New Accounting Standards
Effective October 1, 2019, we adopted the new lease accounting standard and recorded operating lease assets and operating lease liabilities of approximately $7.0 million and determined that no adjustment to retained earnings was necessary. Financial results for reporting periods after October 1, 2019 are reported under the new standard; however financial results for prior periods were not adjusted and will continue to be presented in accordance with the previous standard. Upon adoption, we elected a package of practical expedients which, among other things, allowed for the historical classification of our existing leases to carryforward. Additionally, we elected to separate non-lease components for our real estate and IT infrastructure asset classes. All other asset classes account for both lease and non-lease components in the operating lease asset and operating lease liability calculations. See Note I for further discussion of leases.

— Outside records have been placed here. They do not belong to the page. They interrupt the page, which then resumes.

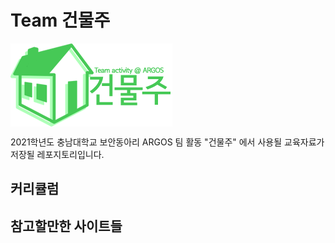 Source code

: # Team 건물주

<img align="center" src="Images/logo.png" />

2021학년도 충남대학교 보안동아리 ARGOS 팀 활동 "건물주" 에서 사용될 교육자료가 저장될 레포지토리입니다.

## 커리큘럼


## 참고할만한 사이트들
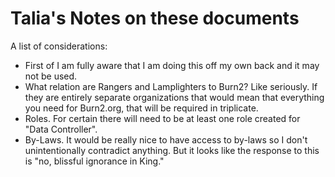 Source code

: # Talia's Notes on these documents

A list of considerations:

* First of I am fully aware that I am doing this off my own back and it may not be used. 
* What relation are Rangers and Lamplighters to Burn2? Like seriously. If they are entirely separate organizations that would mean that everything you need for Burn2.org, that will be required in triplicate.
* Roles. For certain there will need to be at least one role created for "Data Controller".
* By-Laws. It would be really nice to have access to by-laws so I don't unintentionally contradict anything.  But it looks like the response to this is "no, blissful ignorance in King." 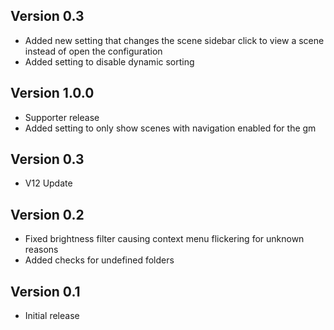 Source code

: ## Version 0.3
- Added new setting that changes the scene sidebar click to view a scene instead of open the configuration
- Added setting to disable dynamic sorting

## Version 1.0.0
- Supporter release
- Added setting to only show scenes with navigation enabled for the gm

## Version 0.3
- V12 Update

## Version 0.2
- Fixed brightness filter causing context menu flickering for unknown reasons
- Added checks for undefined folders

## Version 0.1
- Initial release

In June 2016, the Financial Accounting Standards Board (FASB) issued a new topic on measurement of credit losses. The topic introduces an impairment model known as the current expected credit loss (CECL) model that is based on an expected loss methodology rather than an incurred loss methodology for financial instruments. Under the new topic, an entity recognizes as an allowance its estimate of expected credit losses with the intention of improving financial reporting by requiring timelier recognition of such losses. Enhanced disclosure of information regarding how a company developed its allowance, including changes in the factors that influenced management's estimate of expected credit losses and the reasons for those changes, will be required upon adoption. The new topic is effective for fiscal years beginning after December 15, 2019, including interim periods within those fiscal years. This would be our fiscal year ending September 30, 2021. We are still evaluating the impact this new topic will have on our consolidated financial statements.